Exercise -
Find the line in the entries below that contains "Tags are most". Repeat it exactly, and every line after it through the line that contains "This tag has".
((
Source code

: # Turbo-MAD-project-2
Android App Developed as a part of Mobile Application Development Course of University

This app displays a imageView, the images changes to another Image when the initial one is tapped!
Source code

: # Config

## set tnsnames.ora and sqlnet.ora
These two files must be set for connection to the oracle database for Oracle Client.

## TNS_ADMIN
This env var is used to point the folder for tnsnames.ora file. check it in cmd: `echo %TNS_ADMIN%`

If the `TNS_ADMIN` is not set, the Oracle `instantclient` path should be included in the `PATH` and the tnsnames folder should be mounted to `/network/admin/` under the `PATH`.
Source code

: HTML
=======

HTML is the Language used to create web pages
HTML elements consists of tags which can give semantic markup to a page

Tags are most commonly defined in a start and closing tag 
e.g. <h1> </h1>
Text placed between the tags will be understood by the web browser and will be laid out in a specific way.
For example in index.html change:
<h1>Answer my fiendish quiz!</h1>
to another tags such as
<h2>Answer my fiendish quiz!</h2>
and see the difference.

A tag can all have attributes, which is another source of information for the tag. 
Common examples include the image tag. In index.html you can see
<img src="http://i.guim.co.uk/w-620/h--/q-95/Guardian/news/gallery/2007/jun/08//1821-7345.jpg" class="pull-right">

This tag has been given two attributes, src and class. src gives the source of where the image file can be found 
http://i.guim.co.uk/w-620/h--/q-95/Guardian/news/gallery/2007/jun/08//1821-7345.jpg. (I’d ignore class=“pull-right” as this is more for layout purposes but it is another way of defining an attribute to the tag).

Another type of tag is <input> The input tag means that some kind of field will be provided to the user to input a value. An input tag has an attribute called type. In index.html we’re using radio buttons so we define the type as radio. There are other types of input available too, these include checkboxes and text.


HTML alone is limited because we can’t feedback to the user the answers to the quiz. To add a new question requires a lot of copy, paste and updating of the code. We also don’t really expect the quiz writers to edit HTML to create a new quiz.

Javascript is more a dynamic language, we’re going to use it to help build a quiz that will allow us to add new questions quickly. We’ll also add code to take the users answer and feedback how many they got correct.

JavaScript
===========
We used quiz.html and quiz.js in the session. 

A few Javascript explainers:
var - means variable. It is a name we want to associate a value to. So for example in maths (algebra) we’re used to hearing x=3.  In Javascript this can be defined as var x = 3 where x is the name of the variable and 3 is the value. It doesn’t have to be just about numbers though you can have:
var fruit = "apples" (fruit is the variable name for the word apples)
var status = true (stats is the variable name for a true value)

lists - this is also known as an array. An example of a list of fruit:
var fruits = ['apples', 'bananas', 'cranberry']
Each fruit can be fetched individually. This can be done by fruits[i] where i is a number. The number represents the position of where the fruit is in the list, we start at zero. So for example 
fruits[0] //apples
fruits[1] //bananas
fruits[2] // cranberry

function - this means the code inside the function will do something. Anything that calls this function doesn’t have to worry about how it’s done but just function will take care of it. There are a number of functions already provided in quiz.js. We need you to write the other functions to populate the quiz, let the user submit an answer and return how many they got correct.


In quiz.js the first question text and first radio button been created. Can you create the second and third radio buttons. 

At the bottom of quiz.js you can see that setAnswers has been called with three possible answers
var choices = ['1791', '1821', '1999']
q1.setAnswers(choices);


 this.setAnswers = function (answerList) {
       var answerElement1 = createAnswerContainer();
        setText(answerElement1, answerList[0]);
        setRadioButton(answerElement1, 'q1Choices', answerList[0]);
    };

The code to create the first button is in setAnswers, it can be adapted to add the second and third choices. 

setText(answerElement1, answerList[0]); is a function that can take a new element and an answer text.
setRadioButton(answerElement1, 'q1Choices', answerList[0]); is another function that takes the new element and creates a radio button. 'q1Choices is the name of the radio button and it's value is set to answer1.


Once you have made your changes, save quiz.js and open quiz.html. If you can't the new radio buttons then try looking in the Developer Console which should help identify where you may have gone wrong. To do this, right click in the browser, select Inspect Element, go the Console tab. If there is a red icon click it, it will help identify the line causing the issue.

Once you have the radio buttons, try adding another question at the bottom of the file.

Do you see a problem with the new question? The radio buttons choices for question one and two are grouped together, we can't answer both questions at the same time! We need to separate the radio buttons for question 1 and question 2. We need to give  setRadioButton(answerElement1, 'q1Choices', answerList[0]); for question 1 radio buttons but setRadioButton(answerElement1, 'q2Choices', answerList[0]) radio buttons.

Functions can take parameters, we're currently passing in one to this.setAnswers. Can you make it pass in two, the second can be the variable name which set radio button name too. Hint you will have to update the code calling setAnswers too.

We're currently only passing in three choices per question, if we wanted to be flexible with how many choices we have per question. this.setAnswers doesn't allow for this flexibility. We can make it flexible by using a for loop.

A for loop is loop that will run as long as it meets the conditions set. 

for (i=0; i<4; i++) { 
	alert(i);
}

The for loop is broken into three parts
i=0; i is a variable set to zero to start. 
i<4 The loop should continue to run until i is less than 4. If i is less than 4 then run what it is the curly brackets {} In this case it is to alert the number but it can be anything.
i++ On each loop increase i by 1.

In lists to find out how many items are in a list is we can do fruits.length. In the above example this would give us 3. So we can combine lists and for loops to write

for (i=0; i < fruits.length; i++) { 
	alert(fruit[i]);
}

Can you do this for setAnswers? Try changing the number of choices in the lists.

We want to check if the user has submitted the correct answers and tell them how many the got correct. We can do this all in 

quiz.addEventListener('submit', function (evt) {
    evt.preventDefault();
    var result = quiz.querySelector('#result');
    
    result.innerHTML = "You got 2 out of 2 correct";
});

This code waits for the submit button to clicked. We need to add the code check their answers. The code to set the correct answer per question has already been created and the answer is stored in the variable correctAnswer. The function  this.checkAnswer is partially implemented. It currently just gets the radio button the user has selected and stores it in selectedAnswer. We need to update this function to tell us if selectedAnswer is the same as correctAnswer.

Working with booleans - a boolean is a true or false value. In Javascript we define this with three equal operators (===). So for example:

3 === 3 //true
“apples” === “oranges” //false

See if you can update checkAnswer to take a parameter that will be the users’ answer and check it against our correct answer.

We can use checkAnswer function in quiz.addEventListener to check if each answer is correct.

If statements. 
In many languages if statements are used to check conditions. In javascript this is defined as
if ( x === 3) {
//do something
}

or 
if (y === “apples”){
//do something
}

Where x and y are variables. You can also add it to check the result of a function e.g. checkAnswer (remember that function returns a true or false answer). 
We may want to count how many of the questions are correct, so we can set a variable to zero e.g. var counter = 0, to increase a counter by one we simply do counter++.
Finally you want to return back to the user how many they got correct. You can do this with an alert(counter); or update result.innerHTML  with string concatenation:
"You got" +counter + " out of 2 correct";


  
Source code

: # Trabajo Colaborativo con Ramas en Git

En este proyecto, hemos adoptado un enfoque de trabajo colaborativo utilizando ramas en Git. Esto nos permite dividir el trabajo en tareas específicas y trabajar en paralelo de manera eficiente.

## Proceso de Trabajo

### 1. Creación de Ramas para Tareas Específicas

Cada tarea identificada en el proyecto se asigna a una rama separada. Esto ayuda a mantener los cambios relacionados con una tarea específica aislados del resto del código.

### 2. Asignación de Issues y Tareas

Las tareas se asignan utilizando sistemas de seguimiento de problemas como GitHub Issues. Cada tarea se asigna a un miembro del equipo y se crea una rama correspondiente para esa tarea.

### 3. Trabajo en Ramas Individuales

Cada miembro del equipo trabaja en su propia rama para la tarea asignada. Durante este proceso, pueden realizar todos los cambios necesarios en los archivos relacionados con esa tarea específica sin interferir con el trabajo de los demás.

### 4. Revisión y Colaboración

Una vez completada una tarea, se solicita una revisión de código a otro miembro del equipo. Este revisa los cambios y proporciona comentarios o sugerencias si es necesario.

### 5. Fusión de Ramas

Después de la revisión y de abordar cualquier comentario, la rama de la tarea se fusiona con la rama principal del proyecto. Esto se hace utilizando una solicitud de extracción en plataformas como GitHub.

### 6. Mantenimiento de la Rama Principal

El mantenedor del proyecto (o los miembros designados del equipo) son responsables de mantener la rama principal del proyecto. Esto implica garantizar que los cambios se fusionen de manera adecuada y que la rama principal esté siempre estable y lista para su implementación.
))
Response -
Tags are most commonly defined in a start and closing tag 
e.g. <h1> </h1>
Text placed between the tags will be understood by the web browser and will be laid out in a specific way.
For example in index.html change:
<h1>Answer my fiendish quiz!</h1>
to another tags such as
<h2>Answer my fiendish quiz!</h2>
and see the difference.

A tag can all have attributes, which is another source of information for the tag. 
Common examples include the image tag. In index.html you can see
<img src="http://i.guim.co.uk/w-620/h--/q-95/Guardian/news/gallery/2007/jun/08//1821-7345.jpg" class="pull-right">

This tag has been given two attributes, src and class. src gives the source of where the image file can be found 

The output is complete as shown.